Blessed with good field position of their own after the miss, the Bears went 60 yards in nine plays to take a 21-14 lead. The Eagles had the Bears in a third-and-nine situation from the 20, but left them off the hook when Orton connected with Devin Hester for a touchdown. Hester had slipped behind cornerback Asante Samuel on the play.
The third quarter was all about Bears mistakes that the Eagles struggled to convert into points.
The Eagles started drives at the Bears' 35, 28 and 31-yard lines in the third quarter and came away with just two field goals. The drive that started on the 35 ended with Akers' second missed field goal, a 47-yarder that was rejected by the right goal post.
"I feel so horrible right right now, I feel like I let the team down," Akers said. "We get those six points and we win by two. That's the way I look at it."
A sack and forced fumble by Trent Cole set the Eagles up at the Bears' 28 just 15 seconds after Akers' miss. All the Eagles could get from it was a 24-yard field goal that cut Chicago's lead to four.
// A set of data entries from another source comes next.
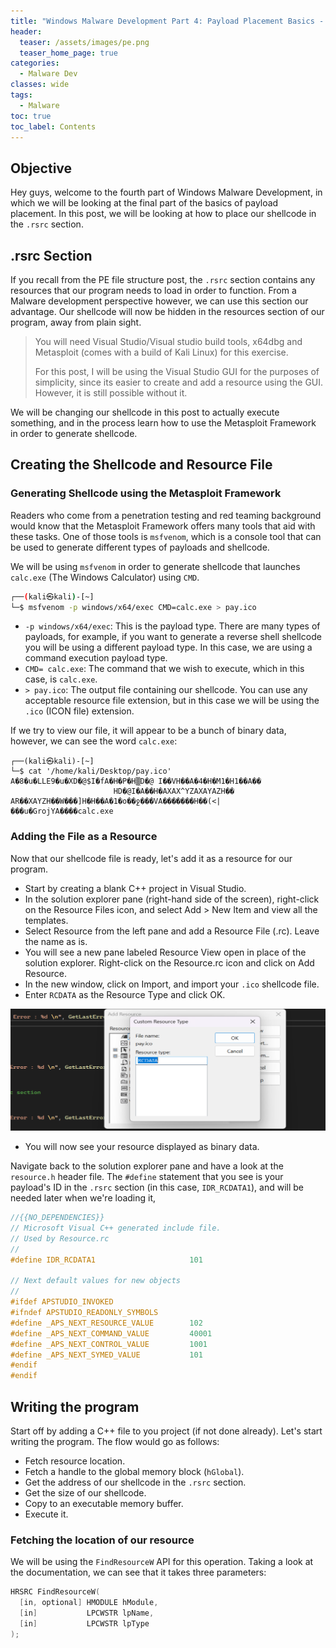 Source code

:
 ```yaml
---
title: "Windows Malware Development Part 4: Payload Placement Basics - .rsrc"
header:
  teaser: /assets/images/pe.png
  teaser_home_page: true
categories:
  - Malware Dev
classes: wide
tags:
  - Malware
toc: true
toc_label: Contents
---
```

## Objective ##

Hey guys, welcome to the fourth part of Windows Malware Development, in which we will be looking at the final part of the basics of payload placement. In this post, we will be looking at how to place our shellcode in the `.rsrc` section.

## .rsrc Section ##

If you recall from the PE file structure post, the `.rsrc` section contains any resources that our program needs to load in order to function. From a Malware development perspective however, we can use this section our advantage. Our shellcode will now be hidden in the resources section of our program, away from plain sight.

>You will need Visual Studio/Visual studio build tools, x64dbg and Metasploit (comes with a build of Kali Linux) for this exercise.
>
>For this post, I will be using the Visual Studio GUI for the purposes of simplicity, since its easier to create and add a resource using the GUI. However, it is still possible without it.

We will be changing our shellcode in this post to actually execute something, and in the process learn how to use the Metasploit Framework in order to generate shellcode.

## Creating the Shellcode and Resource File ##

### Generating Shellcode using the Metasploit Framework ###

Readers who come from a penetration testing and red teaming background would know that the Metasploit Framework offers many tools that aid with these tasks. One of those tools is `msfvenom`, which is a console tool that can be used to generate different types of payloads and shellcode.

We will be using `msfvenom` in order to generate shellcode that launches `calc.exe` (The Windows Calculator) using `CMD`.

```sh
┌──(kali㉿kali)-[~]
└─$ msfvenom -p windows/x64/exec CMD=calc.exe > pay.ico 
```

- `-p windows/x64/exec`: This is the payload type. There are many types of payloads, for example, if you want to generate a reverse shell shellcode you will be using a different payload type. In this case, we are using a command execution payload type.
- `CMD= calc.exe`: The command that we wish to execute, which in this case, is `calc.exe`.
- `> pay.ico`: The output file containing our shellcode. You can use any acceptable resource file extension, but in this case we will be using the `.ico` (ICON file) extension.

If we try to view our file, it will appear to be a bunch of binary data, however, we can see the word `calc.exe`:

```
┌──(kali㉿kali)-[~]
└─$ cat '/home/kali/Desktop/pay.ico'       
A�8�u�LLE9�u�XD�@$I�fA�H�P�H▒D�@ I��VH��A�4�H�M1�H1��A��
                       HD�@I�A��H�AXAX^YZAXAYAZH�� AR��XAYZH��W���]H�H��A�1�o��ջ���VA�������H��(<|
���u�GrojYA����calc.exe 
```

### Adding the File as a Resource ###

Now that our shellcode file is ready, let's add it as a resource for our program. 

- Start by creating a blank C++ project in Visual Studio. 
- In the solution explorer pane (right-hand side of the screen), right-click on the Resource Files icon, and select Add > New Item and view all the templates.
- Select Resource from the left pane and add a Resource File (.rc). Leave the name as is.
- You will see a new pane labeled Resource View open in place of the solution explorer. Right-click on the Resource.rc icon and click on Add Resource.
- In the new window, click on Import, and import your `.ico` shellcode file.
- Enter `RCDATA` as the Resource Type and click OK.

![RCDATA](/assets/images/rcdata.png)

- You will now see your resource displayed as binary data.

Navigate back to the solution explorer pane and have a look at the `resource.h` header file. The `#define` statement that you see is your payload's ID in the `.rsrc` section (in this case, `IDR_RCDATA1`), and will be needed later when we're loading it,

```cpp
//{{NO_DEPENDENCIES}}
// Microsoft Visual C++ generated include file.
// Used by Resource.rc
//
#define IDR_RCDATA1                     101

// Next default values for new objects
// 
#ifdef APSTUDIO_INVOKED
#ifndef APSTUDIO_READONLY_SYMBOLS
#define _APS_NEXT_RESOURCE_VALUE        102
#define _APS_NEXT_COMMAND_VALUE         40001
#define _APS_NEXT_CONTROL_VALUE         1001
#define _APS_NEXT_SYMED_VALUE           101
#endif
#endif
```

## Writing the program ##

Start off by adding a C++ file to you project (if not done already). Let's start writing the program. The flow would go as follows:

- Fetch resource location.
- Fetch a handle to the global memory block (`hGlobal`).
- Get the address of our shellcode in the `.rsrc` section.
- Get the size of our shellcode.
- Copy to an executable memory buffer.
- Execute it.

### Fetching the location of our resource ###

We will be using the `FindResourceW` API for this operation. Taking a look at the documentation, we can see that it takes three parameters:

```cpp
HRSRC FindResourceW(
  [in, optional] HMODULE hModule,
  [in]           LPCWSTR lpName,
  [in]           LPCWSTR lpType
);
```

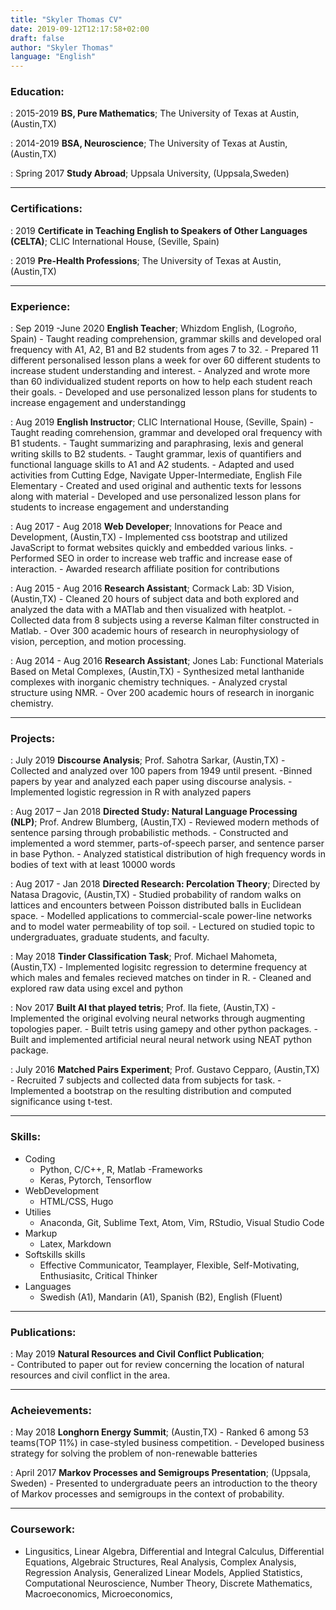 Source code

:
 ```yaml
---
title: "Skyler Thomas CV"
date: 2019-09-12T12:17:58+02:00
draft: false 
author: "Skyler Thomas"
language: "English"
---
```



<h3>Education:</h3>


 
:   2015-2019 **BS, Pure Mathematics**; The University of Texas at Austin, (Austin,TX)

 
:   2014-2019 **BSA, Neuroscience**; The University of Texas at Austin, (Austin,TX)

 
:   Spring 2017 **Study Abroad**; Uppsala University, (Uppsala,Sweden)

_______


<h3>Certifications:</h3>

 
:   2019 **Certificate in Teaching English to Speakers of Other Languages (CELTA)**; CLIC International House, (Seville, Spain)


:   2019 **Pre-Health Professions**; The University of Texas at Austin, (Austin,TX)

_______

<h3>Experience:</h3>

:   Sep 2019 -June 2020 **English Teacher**; Whizdom English, (Logroño, Spain)
	 - Taught reading comprehension, grammar skills and developed oral frequency with A1, A2, B1 and B2 students from ages 7 to 32.
	- Prepared 11 different personalised lesson plans a week for over 60 different students to increase student understanding and interest.
	- Analyzed and wrote more than 60 individualized student reports on how to help each student reach their goals.
	- Developed and use personalized lesson plans for students to increase engagement and understandingg
 
:   Aug 2019 **English Instructor**; CLIC International House, (Seville, Spain)
	- Taught reading comrehension, grammar and developed oral frequency with B1 students.
	- Taught summarizing and paraphrasing, lexis and general writing skills to B2 students.
	- Taught grammar, lexis of quantifiers and functional language skills to A1 and A2 students.
	- Adapted and used activities from Cutting Edge, Navigate Upper-Intermediate, English File Elementary
	- Created and used original and authentic texts for lessons along with material
	- Developed and use personalized lesson plans for students to increase engagement and understanding

  
:   Aug 2017 - Aug 2018 **Web Developer**; Innovations for Peace and Development, (Austin,TX)
	- Implemented css bootstrap and utilized JavaScript to format websites quickly and embedded various links.
	- Performed SEO in order to increase web traffic and increase ease of interaction.
	- Awarded research affiliate position for contributions

  
:   Aug 2015 - Aug 2016 **Research Assistant**; Cormack Lab: 3D Vision, (Austin,TX)
	- Cleaned 20 hours of subject data and both explored and analyzed the data with a MATlab and then visualized with heatplot.
	- Collected data from 8 subjects using a reverse Kalman filter constructed in Matlab.
	- Over 300 academic hours of research in neurophysiology of vision, perception, and motion processing.

  
:   Aug 2014 - Aug 2016 **Research Assistant**; Jones Lab: Functional Materials Based on Metal Complexes, (Austin,TX)
	- Synthesized metal lanthanide complexes with inorganic chemistry techniques.
	- Analyzed crystal structure using NMR.
	- Over 200 academic hours of research in inorganic chemistry.

_______

<h3>Projects:</h3>


   
:   July 2019 **Discourse Analysis**;  Prof. Sahotra Sarkar, (Austin,TX)
	-  Collected and analyzed over 100 papers from 1949 until present.
	-Binned papers by year and analyzed each paper using discourse analysis.
	- Implemented logistic regression in R with analyzed papers

  
:   Aug 2017 – Jan 2018 **Directed Study: Natural Language Processing (NLP)**;  Prof. Andrew Blumberg, (Austin,TX)
	-  Reviewed modern methods of sentence parsing through probabilistic methods.
	- Constructed and implemented a word stemmer, parts-of-speech parser, and sentence parser in base Python.
	- Analyzed statistical distribution of high frequency words in bodies of text with at least 10000 words

 
:   Aug 2017 - Jan 2018 **Directed Research: Percolation Theory**;  Directed by Natasa Dragovic, (Austin,TX)
	-  Studied probability of random walks on lattices and encounters between Poisson distributed balls in Euclidean space.
	- Modelled applications to commercial-scale power-line networks and to model water permeability of top soil.
	- Lectured on studied topic to undergraduates, graduate students, and faculty.

  
:   May 2018 **Tinder Classification Task**; Prof. Michael Mahometa, (Austin,TX)
	-  Implemented logisitc regression to determine frequency at which males and females recieved matches on tinder in R.
	- Cleaned and explored raw data using excel and python

 
:   Nov 2017 **Built AI that played tetris**; Prof. Ila fiete, (Austin,TX)
	-  Implemented the original evolving neural networks through augmenting topologies paper.
	- Built tetris using gamepy and other python packages.
	- Built and implemented artificial neural neural network using NEAT python package.


:   July 2016  **Matched Pairs Experiment**; Prof. Gustavo Cepparo, (Austin,TX)
	-   Recruited 7 subjects and collected data from subjects for task.
	- Implemented a bootstrap on the resulting distribution and computed significance using t-test.

_______


<h3>Skills:</h3>

- Coding 
	- Python, C/C++, R, Matlab
-Frameworks
	- Keras, Pytorch, Tensorflow
- WebDevelopment
	- HTML/CSS, Hugo
- Utilies
	- Anaconda, Git, Sublime Text, Atom, Vim, RStudio, Visual Studio Code
- Markup
	- Latex, Markdown
- Softskills skills
	- Effective Communicator, Teamplayer, Flexible, Self-Motivating, Enthusiasitc, Critical Thinker
- Languages
	- Swedish (A1), Mandarin (A1), Spanish (B2), English (Fluent)


_______


<h3>Publications:</h3> 


:   May 2019  **Natural Resources and Civil Conflict Publication**;  
	-    Contributed to paper out for review concerning the location of natural resources and civil conflict in the area.

_______


<h3>Acheievements:</h3> 


:   May 2018  **Longhorn Energy Summit**;  (Austin,TX)
	-    Ranked 6 among 53 teams(TOP 11%) in case-styled business competition.
	- Developed business strategy for solving the problem of non-renewable batteries


:   April 2017  **Markov Processes and Semigroups Presentation**;  (Uppsala, Sweden)
	-     Presented to undergraduate peers an introduction to the theory of Markov processes and semigroups in the context of probability.

_______


<h3>Coursework:</h3> 

* Lingusitics, Linear Algebra, Differential and Integral Calculus, Differential Equations, Algebraic Structures,
Real Analysis, Complex Analysis, Regression Analysis, Generalized Linear Models, Applied Statistics,
Computational Neuroscience, Number Theory, Discrete Mathematics, Macroeconomics, Microeconomics,

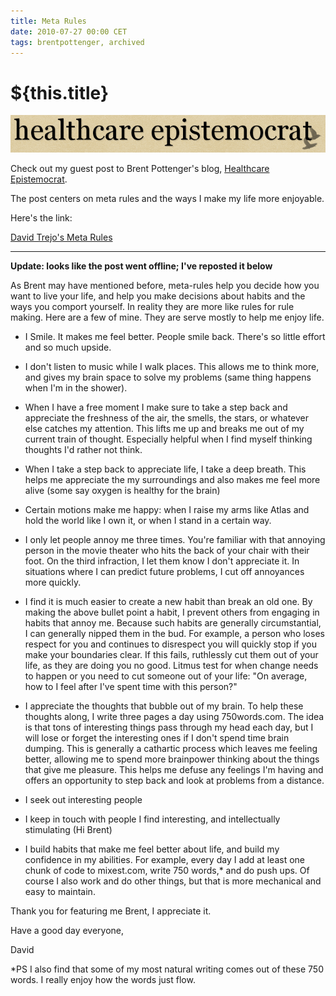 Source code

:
 ```yaml
---
title: Meta Rules
date: 2010-07-27 00:00 CET
tags: brentpottenger, archived
---
```

# ${this.title}

![healthcare epistemocrat](./images/12754556-healthcare_epistemocrat.png)

<p>Check out my guest post to Brent Pottenger's blog, <a href="http://epistemocrat.blogspot.com/" target="_blank">Healthcare Epistemocrat</a>.</p>
<p>The post centers on meta rules and the ways I make my life more enjoyable.</p>
<p>Here's the link:</p>
<p><a href="http://epistemocrat.blogspot.com/2010/07/david-trejos-m1n1-meta-rules.html" target="_blank">David Trejo's Meta Rules</a></p>

---

**Update: looks like the post went offline; I've reposted it below**

As Brent may have mentioned before, meta-rules help you decide how you want to live your life, and help you make decisions about habits and the ways you comport yourself. In reality they are more like rules for rule making. Here are a few of mine. They are serve mostly to help me enjoy life.

- I Smile. It makes me feel better. People smile back.  There's so little effort and so much upside.

- I don't listen to music while I walk places. This allows me to think more, and gives my brain space to solve my problems (same thing happens when I'm in the shower).

- When I have a free moment I make sure to take a step back and appreciate the freshness of the air, the smells, the stars, or whatever else catches my attention. This lifts me up and breaks me out of my current train of thought. Especially helpful when I find myself thinking thoughts I'd rather not think.

- When I take a step back to appreciate life, I take a deep breath. This helps me appreciate the my surroundings and also makes me feel more alive (some say oxygen is healthy for the brain)

- Certain motions make me happy: when I raise my arms like Atlas and hold the world like I own it, or when I stand in a certain way.

- I only let people annoy me three times. You're familiar with that annoying person in the movie theater who hits the back of your chair with their foot. On the third infraction, I let them know I don't appreciate it. In situations where I can predict future problems, I cut off annoyances more quickly.

- I find it is much easier to create a new habit than break an old one. By making the above bullet point a habit, I prevent others from engaging in habits that annoy me. Because such habits are generally circumstantial, I can generally nipped them in the bud. For example, a person who loses respect for you and continues to disrespect you will quickly stop if you make your boundaries clear. If this fails, ruthlessly cut them out of your life, as they are doing you no good. Litmus test for when change needs to happen or you need to cut someone out of your life: "On average, how to I feel after I've spent time with this person?"

- I appreciate the thoughts that bubble out of my brain. To help these thoughts along, I write three pages a day using 750words.com. The idea is that tons of interesting things pass through my head each day, but I will lose or forget the interesting ones if I don't spend time brain dumping. This is generally a cathartic process which leaves me feeling better, allowing me to spend more brainpower thinking about the things that give me pleasure. This helps me defuse any feelings I'm having and offers an opportunity to step back and look at problems from a distance.

- I seek out interesting people

- I keep in touch with people I find interesting, and intellectually stimulating (Hi Brent)

- I build habits that make me feel better about life, and build my confidence in my abilities. For example, every day I add at least one chunk of code to mixest.com, write 750 words,* and do push ups. Of course I also work and do other things, but that is more mechanical and easy to maintain.

Thank you for featuring me Brent, I appreciate it.

Have a good day everyone,

David

*PS I also find that some of my most natural writing comes out of these 750 words. I really enjoy how the words just flow.
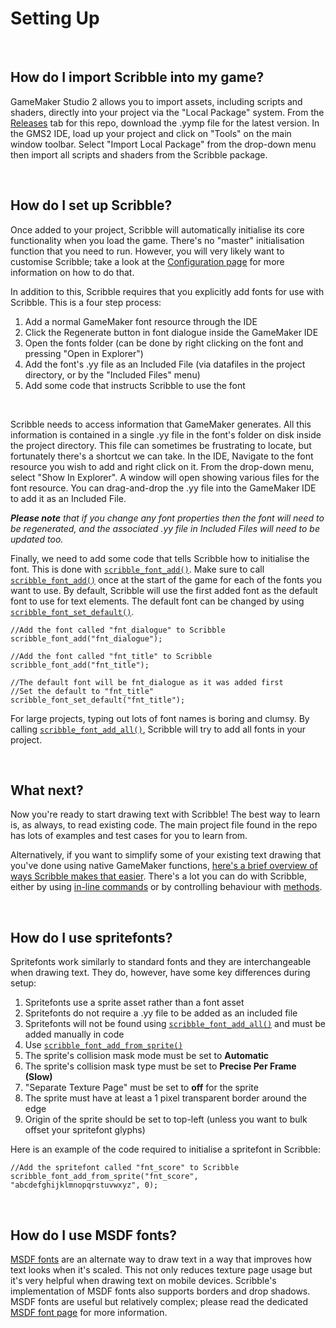 # Setting Up

&nbsp;

## How do I import Scribble into my game?

GameMaker Studio 2 allows you to import assets, including scripts and shaders, directly into your project via the "Local Package" system. From the [Releases](https://github.com/JujuAdams/scribble/releases) tab for this repo, download the .yymp file for the latest version. In the GMS2 IDE, load up your project and click on "Tools" on the main window toolbar. Select "Import Local Package" from the drop-down menu then import all scripts and shaders from the Scribble package.

&nbsp;

## How do I set up Scribble?

Once added to your project, Scribble will automatically initialise its core functionality when you load the game. There's no "master" initialisation function that you need to run. However, you will very likely want to customise Scribble; take a look at the [Configuration page](configuration) for more information on how to do that.

In addition to this, Scribble requires that you explicitly add fonts for use with Scribble. This is a four step process:

1. Add a normal GameMaker font resource through the IDE
2. Click the Regenerate button in font dialogue inside the GameMaker IDE
3. Open the fonts folder (can be done by right clicking on the font and pressing "Open in Explorer")
4. Add the font's .yy file as an Included File (via datafiles in the project directory, or by the "Included Files" menu)
5. Add some code that instructs Scribble to use the font

&nbsp;

Scribble needs to access information that GameMaker generates. All this information is contained in a single .yy file in the font's folder on disk inside the project directory. This file can sometimes be frustrating to locate, but fortunately there's a shortcut we can take. In the IDE, Navigate to the font resource you wish to add and right click on it. From the drop-down menu, select "Show In Explorer". A window will open showing various files for the font resource. You can drag-and-drop the .yy file into the GameMaker IDE to add it as an Included File.

_**Please note** that if you change any font properties then the font will need to be regenerated, and the associated .yy file in Included Files will need to be updated too._

Finally, we need to add some code that tells Scribble how to initialise the font. This is done with [`scribble_font_add()`](font-setup?id=scribble_font_addfontname-yypath-texture). Make sure to call [`scribble_font_add()`](font-setup?id=scribble_font_addfontname-yypath-texture) once at the start of the game for each of the fonts you want to use. By default, Scribble will use the first added font as the default font to use for text elements. The default font can be changed by using [`scribble_font_set_default()`](font-setup?id=scribble_font_set_defaultfontname).

```gml
//Add the font called "fnt_dialogue" to Scribble
scribble_font_add("fnt_dialogue");

//Add the font called "fnt_title" to Scribble
scribble_font_add("fnt_title");

//The default font will be fnt_dialogue as it was added first
//Set the default to "fnt_title"
scribble_font_set_default("fnt_title");
```

For large projects, typing out lots of font names is boring and clumsy. By calling [`scribble_font_add_all()`](font-setup?id=scribble_font_add_all), Scribble will try to add all fonts in your project.

&nbsp;

## What next?

Now you're ready to start drawing text with Scribble! The best way to learn is, as always, to read existing code. The main project file found in the repo has lots of examples and test cases for you to learn from.

Alternatively, if you want to simplify some of your existing text drawing that you've done using native GameMaker functions, [here's a brief overview of ways Scribble makes that easier](coming-from-native-gm). There's a lot you can do with Scribble, either by using [in-line commands](Text-Formatting) or by controlling behaviour with [methods](scribble-methods).

&nbsp;

## How do I use spritefonts?

Spritefonts work similarly to standard fonts and they are interchangeable when drawing text. They do, however, have some key differences during setup:

1) Spritefonts use a sprite asset rather than a font asset
2) Spritefonts do not require a .yy file to be added as an included file
3) Spritefonts will not be found using [`scribble_font_add_all()`](font-setup?id=scribble_font_add_all) and must be added manually in code
4) Use [`scribble_font_add_from_sprite()`](font-setup?id=scribble_font_add_from_spritefontname-mapstring-separation-spacewidth-proportional)
5) The sprite's collision mask mode must be set to **Automatic**
6) The sprite's collision mask type must be set to **Precise Per Frame (Slow)**
7) "Separate Texture Page" must be set to **off** for the sprite
8) The sprite must have at least a 1 pixel transparent border around the edge
9) Origin of the sprite should be set to top-left (unless you want to bulk offset your spritefont glyphs)

Here is an example of the code required to initialise a spritefont in Scribble:

```gml
//Add the spritefont called "fnt_score" to Scribble
scribble_font_add_from_sprite("fnt_score", "abcdefghijklmnopqrstuvwxyz", 0);
```

&nbsp;

## How do I use MSDF fonts?

[MSDF fonts](msdf-fonts) are an alternate way to draw text in a way that improves how text looks when it's scaled. This not only reduces texture page usage but it's very helpful when drawing text on mobile devices. Scribble's implementation of MSDF fonts also supports borders and drop shadows. MSDF fonts are useful but relatively complex; please read the dedicated [MSDF font page](msdf-fonts) for more information. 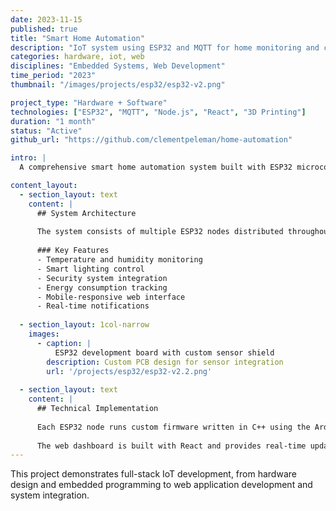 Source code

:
 ```yaml
---
date: 2023-11-15
published: true
title: "Smart Home Automation"
description: "IoT system using ESP32 and MQTT for home monitoring and control"
categories: hardware, iot, web
disciplines: "Embedded Systems, Web Development"
time_period: "2023"
thumbnail: "/images/projects/esp32/esp32-v2.png"

project_type: "Hardware + Software"
technologies: ["ESP32", "MQTT", "Node.js", "React", "3D Printing"]
duration: "1 month"
status: "Active"
github_url: "https://github.com/clementpeleman/home-automation"

intro: |
  A comprehensive smart home automation system built with ESP32 microcontrollers, featuring real-time sensor monitoring, device control, and a responsive web dashboard for managing the entire system.

content_layout:
  - section_layout: text
    content: |
      ## System Architecture
      
      The system consists of multiple ESP32 nodes distributed throughout the home, each responsible for specific sensors and actuators. All devices communicate via MQTT protocol to a central Node.js server that manages state and provides a REST API.
      
      ### Key Features
      - Temperature and humidity monitoring
      - Smart lighting control
      - Security system integration  
      - Energy consumption tracking
      - Mobile-responsive web interface
      - Real-time notifications
      
  - section_layout: 1col-narrow
    images:
      - caption: |
          ESP32 development board with custom sensor shield
        description: Custom PCB design for sensor integration
        url: '/projects/esp32/esp32-v2.2.png'
        
  - section_layout: text
    content: |
      ## Technical Implementation
      
      Each ESP32 node runs custom firmware written in C++ using the Arduino framework. The nodes connect to the home WiFi network and publish sensor data while subscribing to control commands via MQTT.
      
      The web dashboard is built with React and provides real-time updates using WebSocket connections to the Node.js backend.
---
```


This project demonstrates full-stack IoT development, from hardware design and embedded programming to web application development and system integration.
On the Bears' final offensive possession of the third quarter, Orton mishandled a handoff on a fake reverse that looked almost identical to the play that the Eagles botched in their Monday night loss at Dallas.
The Cowboys capitalized on the Eagles' turnover with a touchdown in that game. The Eagles settled for an Akers field goal early in the fourth quarter that cut the Bears' lead to a point.
In an attempt to kick from the ultra-dangerous Hester, who already burned them for a 51-yard kickoff return earlier in the game, the Eagles ordered a short kick by Akers. It backfired, giving the Bears the ball at their own 40.
One 17-yard middle screen from Orton to rookie Matt Forte got the Bears in field goal range and Robbie Gould connected from 41 yards to give Chicago a four-point lead.
The Eagles got within a foot of erasing that lead, but no closer and now they are a 2-2 football team at the bottom of the rugged NFC East.